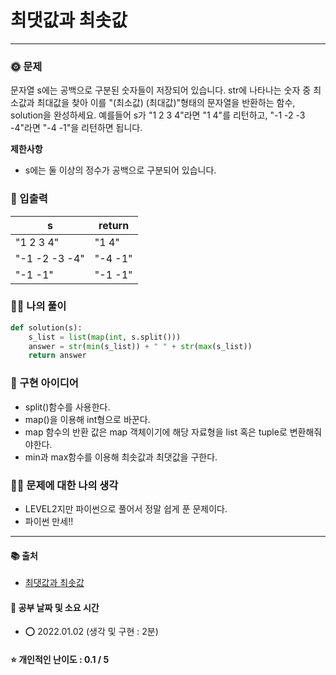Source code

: # 최댓값과 최솟값

-------
### 🌞 문제
문자열 s에는 공백으로 구분된 숫자들이 저장되어 있습니다. str에 나타나는 숫자 중 최소값과 최대값을 찾아 이를 "(최소값) (최대값)"형태의 문자열을 반환하는 함수, solution을 완성하세요.
예를들어 s가 "1 2 3 4"라면 "1 4"를 리턴하고, "-1 -2 -3 -4"라면 "-4 -1"을 리턴하면 됩니다.

<b>제한사항</b>  
- s에는 둘 이상의 정수가 공백으로 구분되어 있습니다.

### 📝 입출력
|s|return|
|---|---|
|"1 2 3 4"|"1 4"|
|"-1 -2 -3 -4"|"-4 -1"|
|"-1 -1"|"-1 -1"|

### 👩‍💻 나의 풀이
```python
def solution(s):
    s_list = list(map(int, s.split()))
    answer = str(min(s_list)) + " " + str(max(s_list))
    return answer
 ```

### 🔑 구현 아이디어
- split()함수를 사용한다.
- map()을 이용해 int형으로 바꾼다.
- map 함수의 반환 값은 map 객체이기에 해당 자료형을 list 혹은 tuple로 변환해줘야한다.
- min과 max함수를 이용해 최솟값과 최댓값을 구한다.
  
### 🙋‍♀ 문제에 대한 나의 생각
- LEVEL2지만 파이썬으로 풀어서 정말 쉽게 푼 문제이다.
- 파이썬 만세!!

-------------
#### 📚 출처
- [최댓값과 최솟값](https://programmers.co.kr/learn/courses/30/lessons/12939)
#### 📅 공부 날짜 및 소요 시간
- ⭕ 2022.01.02 (생각 및 구현 : 2분)  
#### ⭐ 개인적인 난이도 : 0.1 / 5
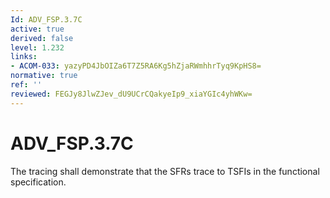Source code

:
 ```yaml
---
Id: ADV_FSP.3.7C
active: true
derived: false
level: 1.232
links:
- ACOM-033: yazyPD4JbOIZa6T7Z5RA6Kg5hZjaRWmhhrTyq9KpHS8=
normative: true
ref: ''
reviewed: FEGJy8JlwZJev_dU9UCrCQakyeIp9_xiaYGIc4yhWKw=
---
```


# ADV_FSP.3.7C

The tracing shall demonstrate that the SFRs trace to TSFIs in the functional specification.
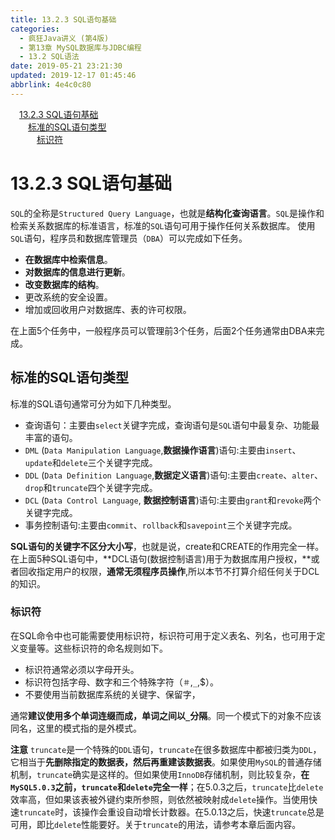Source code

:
 ```yaml
---
title: 13.2.3 SQL语句基础
categories: 
  - 疯狂Java讲义 (第4版)
  - 第13章 MySQL数据库与JDBC编程
  - 13.2 SQL语法
date: 2019-05-21 23:21:30
updated: 2019-12-17 01:45:46
abbrlink: 4e4c0c80
---
```

<div id='my_toc'><a href="/JavaReadingNotes/4e4c0c80/#13.2.3-SQL语句基础" class="header_1">13.2.3 SQL语句基础</a><br><a href="/JavaReadingNotes/4e4c0c80/#标准的SQL语句类型" class="header_2">标准的SQL语句类型</a><br><a href="/JavaReadingNotes/4e4c0c80/#标识符" class="header_3">标识符</a><br></div>
<style>
    .header_1{
        margin-left: 1em;
    }
    .header_2{
        margin-left: 2em;
    }
    .header_3{
        margin-left: 3em;
    }
    .header_4{
        margin-left: 4em;
    }
    .header_5{
        margin-left: 5em;
    }
    .header_6{
        margin-left: 6em;
    }
</style>
<!--more-->
<script>if (navigator.platform.search('arm')==-1){document.getElementById('my_toc').style.display = 'none';}
var e,p = document.getElementsByTagName('p');while (p.length>0) {e = p[0];e.parentElement.removeChild(e);}
</script>

<!--end-->
# 13.2.3 SQL语句基础 #
`SQL`的全称是`Structured Query Language`，也就是**结构化查询语言**。`SQL`是操作和检索关系数据库的标准语言，标准的`SQL`语句可用于操作任何关系数据库。
使用`SQL`语句，程序员和数据库管理员（`DBA`）可以完成如下任务。
- **在数据库中检索信息**。
- **对数据库的信息进行更新**。
- **改变数据库的结构**。
- 更改系统的安全设置。
- 增加或回收用户对数据库、表的许可权限。

在上面5个任务中，一般程序员可以管理前3个任务，后面2个任务通常由DBA来完成。
## 标准的SQL语句类型 ##
标准的SQL语句通常可分为如下几种类型。
- 查询语句：主要由`select`关键字完成，查询语句是`SQL`语句中最复杂、功能最丰富的语句。
- `DML` (`Data Manipulation Language`,**数据操作语言**)语句:主要由`insert`、`update`和`delete`三个关键字完成。
- `DDL` (`Data Definition Language`,**数据定义语言**)语句:主要由`create`、`alter`、`drop`和`truncate`四个关键字完成。
- `DCL` (`Data Control Language`, **数据控制语言**)语句:主要由`grant`和`revoke`两个关键字完成。
- 事务控制语句:主要由`commit`、`rollback`和`savepoint`三个关键字完成。

**SQL语句的关键字不区分大小写**，也就是说，create和CREATE的作用完全一样。
在上面5种SQL语句中，**DCL语句(数据控制语言)用于为数据库用户授权，**或者回收指定用户的权限，**通常无须程序员操作**,所以本节不打算介绍任何关于DCL的知识。
### 标识符 ###
在SQL命令中也可能需要使用标识符，标识符可用于定义表名、列名，也可用于定义变量等。这些标识符的命名规则如下。
- 标识符通常必须以字母开头。
- 标识符包括字母、数字和三个特殊字符（`＃`,`_`,$）。
- 不要使用当前数据库系统的关键字、保留字，

通常**建议使用多个单词连缀而成，单词之间以`_`分隔**。同一个模式下的对象不应该同名，这里的模式指的是外模式。

**注意**
`truncate`是一个特殊的`DDL`语句，`truncate`在很多数据库中都被归类为`DDL`，它相当于**先删除指定的数据表，然后再重建该数据表**。如果使用`MySQL`的普通存储机制，`truncate`确实是这样的。但如果使用`InnoDB`存储机制，则比较复杂，**在`MySQL5.0.3`之前，`truncate`和`delete`完全一样**；在5.0.3之后，`truncate`比`delete`效率高，但如果该表被外键约束所参照，则依然被映射成`delete`操作。当使用快速`truncate`时，该操作会重设自动增长计数器。在5.0.13之后，快速`truncate`总是可用，即比`delete`性能要好。关于`truncate`的用法，请参考本章后面内容。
--------------------------------------------------
_Task requirements_. The answer must be every line of the entries that includes the word "SQL语句基础".

_Reply_.
title: 13.2.3 SQL语句基础
<div id='my_toc'><a href="/JavaReadingNotes/4e4c0c80/#13.2.3-SQL语句基础" class="header_1">13.2.3 SQL语句基础</a><br><a href="/JavaReadingNotes/4e4c0c80/#标准的SQL语句类型" class="header_2">标准的SQL语句类型</a><br><a href="/JavaReadingNotes/4e4c0c80/#标识符" class="header_3">标识符</a><br></div>
# 13.2.3 SQL语句基础 #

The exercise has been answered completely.